SH: Perspective from Briefing.com
15:36 ET Beverages : :
A day like today, with the Nasdaq at a 52-week low and the Dow over 240 points lower, we aren't the the only ones thinking about a beverage. Not surprisingly, Anheuser-Busch (BUD) is one of the few issues in the green today, along with fellow brewer, Coors (RKY) and of course, the market's favorite defensive play, Miller Brewing parent, Philip Morris (MO).
Higher-than-expected employment numbers have essentially killed whatever hope some had for an inter-meeting rate cut, and what little buying interest the is on the floor has been directed toward the classic defensive plays such as drugs, cigarettes, food and beverages.

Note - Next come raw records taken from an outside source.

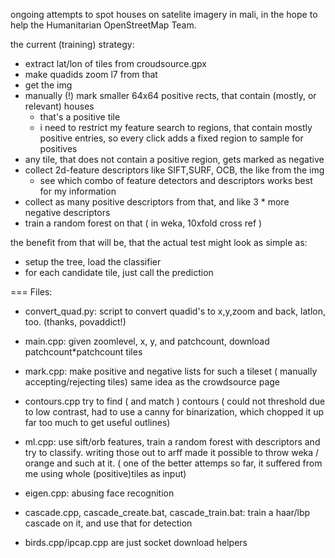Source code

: ongoing attempts to spot houses on satelite imagery in mali, 
in the hope to help the Humanitarian OpenStreetMap Team.

the current (training) strategy:
  - extract lat/lon of tiles from croudsource.gpx
  - make quadids zoom l7 from that
  - get the img
  - manually (!) mark smaller 64x64 positive rects, that contain (mostly, or relevant) houses
    * that's a positive tile
    * i need to restrict my feature search to regions, that contain mostly positive entries,
      so every click adds a fixed region to sample for positives
  - any tile, that does not contain a positive region, gets marked as negative
  - collect 2d-feature descriptors like SIFT,SURF, OCB, the like from the img
    * see which combo of feature detectors and descriptors works best for my information 
  - collect as many positive descriptors from that, and like 3 * more negative descriptors
  - train a random forest on that ( in weka, 10xfold cross ref )
  

the benefit from that will be, that the actual test might look as simple as:
  - setup the tree, load the classifier
  - for each candidate tile, just call the prediction
  
===
Files:


* convert_quad.py:
  script to convert quadid's to x,y,zoom and back, latlon, too. (thanks, povaddict!)

* main.cpp:
  given zoomlevel, x, y, and patchcount, download patchcount*patchcount tiles
 
* mark.cpp:
  make positive and negative lists for such a tileset ( manually accepting/rejecting tiles) same idea as the crowdsource page

* contours.cpp
  try to find ( and match ) contours
  ( could not threshold due to low contrast, had to use a canny for binarization, which chopped it up far too much to get useful outlines)
  
* ml.cpp:
  use sift/orb features, train a random forest with descriptors and try to classify.
  writing those out to arff made it possible to throw weka / orange and such at it.
  ( one of the better attemps so far, it suffered from me using whole (positive)tiles as input)

* eigen.cpp:
  abusing face recognition

* cascade.cpp, cascade_create.bat, cascade_train.bat:
  train a haar/lbp cascade on it, and use that for detection
  

* birds.cpp/ipcap.cpp are just socket download helpers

There are no "1999-like" opportunities out there right now, and outperforming the S&P 500 has once again become the yardstick.
13:45 ET Day Trader : :
It's pretty much understood that few companies will meet the 2001 expectations layed out by analysts in 2000. In fact, many companies will even fail to meet the numbers they guided down to at the end of the December quarter. Anticipation of quarterly shortfalls, followed by several quarters of downward revisions, has sent investors fleeing from the tech sector. Steady deterioration in price has resulted in a situation where investors are selling first, and asking about the company's ability to meet earnings later. It's the uncertainty of not knowing just how bad the situation is that makes investors nervous about holding top names even after they have come down to seductive levels.